El dictador se convirtió en polvo y, con su muerte, España cambió radicalmente. En muy poco tiempo se instauró una monarquía parlamentaria que abrió las puertas a la democracia, a las libertades y a un progreso que hasta entonces nos estaban vedados. Llegaron las elecciones, la posibilidad de hablar sin tanto miedo, de discrepar, de organizarse, de mirar al futuro sin que todo oliera a cuartel.
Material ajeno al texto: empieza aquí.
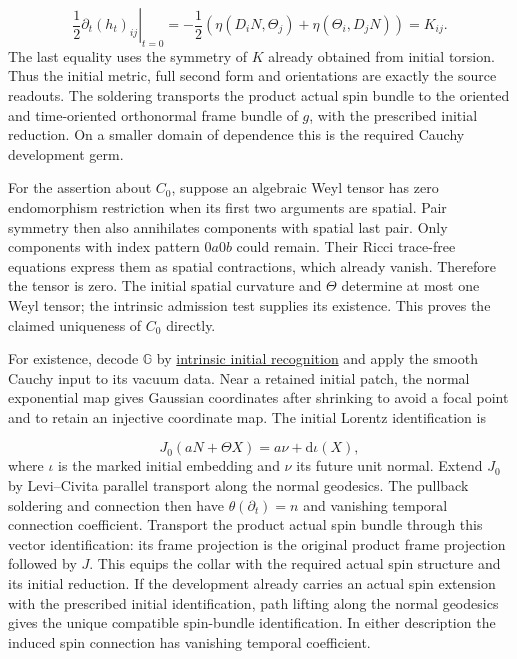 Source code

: \documentclass[
  english,
  11pt,
  reqno]{amsart}
\begin{document}
\label{eq:online-cartan-initial-second-form} \[
\left.\frac12\partial_t(h_t)_{ij}\right|_{t=0}
=-\frac12\left(
\eta(D_iN,\Theta_j)+\eta(\Theta_i,D_jN)
\right)
=K_{ij}.
\] The last equality uses the symmetry of \(K\) already obtained from
initial torsion. Thus the initial metric, full second form and
orientations are exactly the source readouts. The soldering transports
the product actual spin bundle to the oriented and time-oriented
orthonormal frame bundle of \(g\), with the prescribed initial
reduction. On a smaller domain of dependence this is the required Cauchy
development germ.

For the assertion about \(C_0\), suppose an algebraic Weyl tensor has
zero endomorphism restriction when its first two arguments are spatial.
Pair symmetry then also annihilates components with spatial last pair.
Only components with index pattern \(0a0b\) could remain. Their Ricci
trace-free equations express them as spatial contractions, which already
vanish. Therefore the tensor is zero. The initial spatial curvature and
\(\Theta\) determine at most one Weyl tensor; the intrinsic admission
test supplies its existence. This proves the claimed uniqueness of
\(C_0\) directly.

For existence, decode \(\mathbb G\) by
\hyperref[thm:online-intrinsic-gradient-vacuum-recognition]{intrinsic
initial recognition} and apply the smooth Cauchy input to its vacuum
data. Near a retained initial patch, the normal exponential map gives
Gaussian coordinates after shrinking to avoid a focal point and to
retain an injective coordinate map. The initial Lorentz identification
is

\label{eq:online-cartan-initial-geometric-identification}
\[
J_0(aN+\Theta X)=a\nu+\mathrm d\iota(X),
\] where \(\iota\) is the marked initial embedding and \(\nu\) its
future unit normal. Extend \(J_0\) by Levi--Civita parallel transport
along the normal geodesics. The pullback soldering and connection then
have \(\theta(\partial_t)=n\) and vanishing temporal connection
coefficient. Transport the product actual spin bundle through this
vector identification: its frame projection is the original product
frame projection followed by \(J\). This equips the collar with the
required actual spin structure and its initial reduction. If the
development already carries an actual spin extension with the prescribed
initial identification, path lifting along the normal geodesics gives
the unique compatible spin-bundle identification. In either description
the induced spin connection has vanishing temporal coefficient.
\end{document}
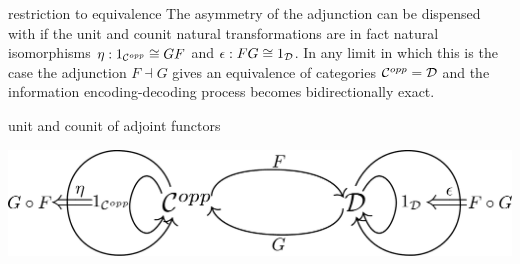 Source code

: \begin{frame}
\begin{block}{restriction to equivalence}
The asymmetry of the adjunction can be dispensed with if the unit and counit natural transformations are in fact natural isomorphisms $\eta: 1_{{\mathcal C}^{opp}} \cong GF$ and $\epsilon: FG \cong 1_{{\mathcal D}}$. In any limit in which this is the case the adjunction $F \dashv G$ gives an equivalence of categories ${\mathcal C}^{opp} = {\mathcal D}$ and the information encoding-decoding process becomes bidirectionally exact.
\end{block}
\begin{block}{unit and counit of adjoint functors}
\begin{center}
\includegraphics[width=0.9\framewidth]{fig/adjunction.pdf}
\end{center}
\end{block}
\end{frame} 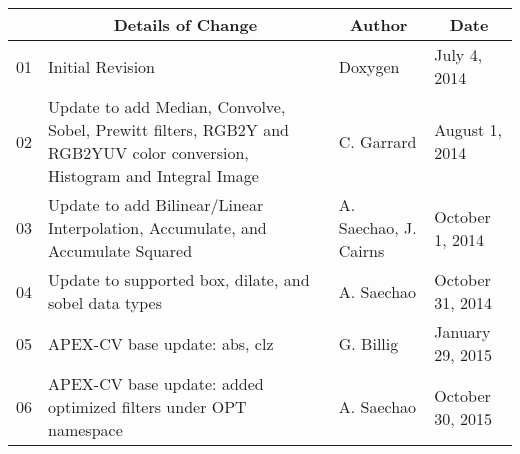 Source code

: \documentclass[oneside]{book}
\newcommand{\+}{\discretionary{\mbox{\scriptsize$\hookleftarrow$}}{}{}}
\begin{document}
\renewcommand{\arraystretch}{1.5}
\begin{table}[h]
\centering
\begin{tabular}{|p{1cm}|p{8cm}|p{2.5cm}|p{2.5cm}|}
\hline
\rowcolor[HTML]{C0C0C0} 
\multicolumn{1}{|c|}{\cellcolor[HTML]{C0C0C0}\textbf{Version}} & \multicolumn{1}{|c|}{\cellcolor[HTML]{C0C0C0}\textbf{Details of Change}}                                                  & \multicolumn{1}{|c|}{\cellcolor[HTML]{C0C0C0}\textbf{Author}} & \multicolumn{1}{|c|}{\cellcolor[HTML]{C0C0C0}\textbf{Date}} \\ \hline
01                                                             & Initial Revision                                                                                                          & Doxygen                                                       & July 4, 2014                                              \\ \hline
02                                                             & Update to add Median, Convolve, Sobel, Prewitt filters, RGB2Y and RGB2YUV color conversion, Histogram and Integral Image  & C. Garrard                                                    & August 1, 2014                                            \\ \hline
03                                                             & Update to add Bilinear/Linear Interpolation, Accumulate, and Accumulate Squared                                           & A. Saechao, \newline J. Cairns                                & October 1, 2014                                           \\ \hline
04                                                             & Update to supported box, dilate, and sobel data types                                                                     & A. Saechao                                                    & October 31, 2014                                          \\ \hline
05                                                             & APEX-CV base update: abs, clz                                                                                             & G. Billig                                                     & January 29, 2015                                          \\ \hline
06                                                             & APEX-CV base update: added optimized filters under OPT namespace                                                          & A. Saechao                                                    & October 30, 2015                                          \\ \hline

\end{tabular}
\end{table}
\end{document}
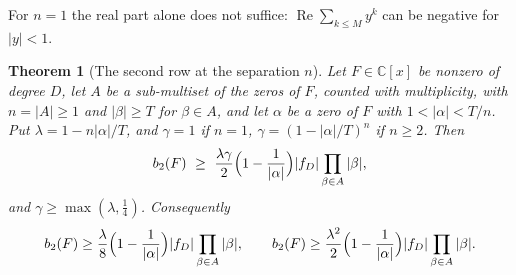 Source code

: \documentclass[11pt]{article}
\newtheorem{theorem}{Theorem}[section]
\begin{document}
For $n=1$ the real part alone does not suffice: $\operatorname{Re}\sum_{k\le M}y^k$
can be negative for $|y|<1$.

\begin{theorem}[The second row at the separation $n$]\label{thm:rowstwo}
Let $F\in\mathbb C[x]$ be nonzero of degree $D$, let $A$ be a sub-multiset of
the zeros of $F$, counted with multiplicity, with $n=|A|\ge1$ and
$|\beta|\ge T$ for $\beta\in A$, and let $\alpha$ be a zero of $F$ with
$1<|\alpha|<T/n$.  Put $\lambda=1-n|\alpha|/T$, and $\gamma=1$ if $n=1$,
$\gamma=(1-|\alpha|/T)^n$ if $n\ge2$.  Then
\[
  b_2(F)\ \ge\ \frac{\lambda\gamma}2\Bigl(1-\frac1{|\alpha|}\Bigr)|f_D|\prod_{\beta\in A}|\beta| ,
\]
and $\gamma\ge\max(\lambda,\frac14)$.  Consequently
\[
  b_2(F)\ge\frac\lambda8\Bigl(1-\frac1{|\alpha|}\Bigr)|f_D|
  \prod_{\beta\in A}|\beta|,
  \qquad
  b_2(F)\ge\frac{\lambda^2}2\Bigl(1-\frac1{|\alpha|}\Bigr)|f_D|
  \prod_{\beta\in A}|\beta|.
\]
\end{theorem}
\end{document}
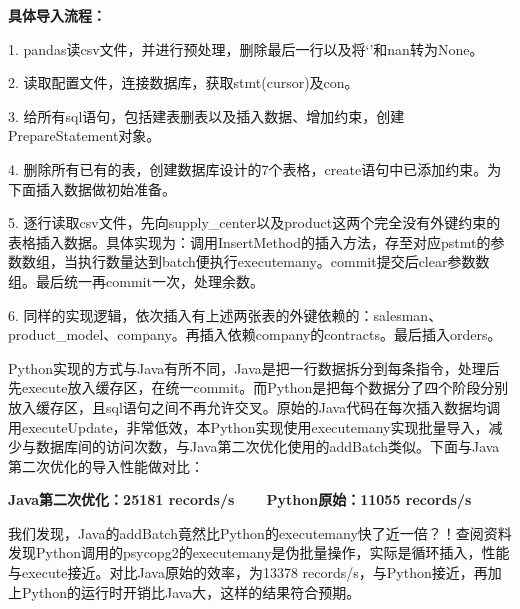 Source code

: \documentclass[11pt]{article}
\begin{document}
\hspace{-2em} \textbf{具体导入流程：}\par
\hspace{-1em}1. pandas读csv文件，并进行预处理，删除最后一行以及将‘’和nan转为None。\par
\hspace{-1em}2. 读取配置文件，连接数据库，获取stmt(cursor)及con。\par
\hspace{-1em}3. 给所有sql语句，包括建表删表以及插入数据、增加约束，创建PrepareStatement对象。\par
\hspace{-1em}4. 删除所有已有的表，创建数据库设计的7个表格，create语句中已添加约束。为下面插入数据做初始准备。\par
\hspace{-1em}5. 逐行读取csv文件，先向supply\_center以及product这两个完全没有外键约束的表格插入数据。具体实现为：调用InsertMethod的插入方法，存至对应pstmt的参数数组，当执行数量达到batch便执行executemany。commit提交后clear参数数组。最后统一再commit一次，处理余数。\par
\hspace{-1em}6. 同样的实现逻辑，依次插入有上述两张表的外键依赖的：salesman、product\_model、company。再插入依赖company的contracts。最后插入orders。\par

\hspace{-1em}\par
Python实现的方式与Java有所不同，Java是把一行数据拆分到每条指令，处理后先execute放入缓存区，在统一commit。而Python是把每个数据分了四个阶段分别放入缓存区，且sql语句之间不再允许交叉。原始的Java代码在每次插入数据均调用executeUpdate，非常低效，本Python实现使用executemany实现批量导入，减少与数据库间的访问次数，与Java第二次优化使用的addBatch类似。下面与Java第二次优化的导入性能做对比：\par
\hspace{-1em}\par
\hspace{2em}\textbf{Java第二次优化：25181 records/s\ \ \ \ Python原始：11055 records/s}\par
\hspace{-1em}\par
我们发现，Java的addBatch竟然比Python的executemany快了近一倍？！查阅资料发现Python调用的psycopg2的executemany是伪批量操作，实际是循环插入，性能与execute接近。对比Java原始的效率，为13378 records/s，与Python接近，再加上Python的运行时开销比Java大，这样的结果符合预期。
\end{document}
Mientras el país avanzaba y se llenaba de esperanzas nuevas, en muchas casas seguían presentes los viejos dolores: los silencios de la mesa, los sobresaltos de nuestras madres, las calles que nuestras abuelas no quisieron volver a pisar jamás. La democracia trajo libertad y progreso, pero no pudo devolver a los que quedaron en las cunetas, ni las juventudes robadas, ni borrar del todo la huella de aquellos años de terror.

Lo que nos queda, medio siglo después, no es el deseo de venganza, sino la necesidad de contar. De poner palabras donde solo hubo miedo. De decir en voz clara lo que ellos tuvieron que decir en secreto. De dejar constancia de que ese daño existió y de que, aunque nadie lo haya reparado, no ha caído en el olvido.

Porque si algo hemos aprendido los herederos de tanto dolor es que la memoria es lo único que puede enfrentarse, siquiera un poco, a la injusticia del olvido. Y que nuestra forma humilde de justicia es esta: escribir lo que pasó y atrevernos a decir sin miedo que aquel sufrimiento nunca tuvo justificación.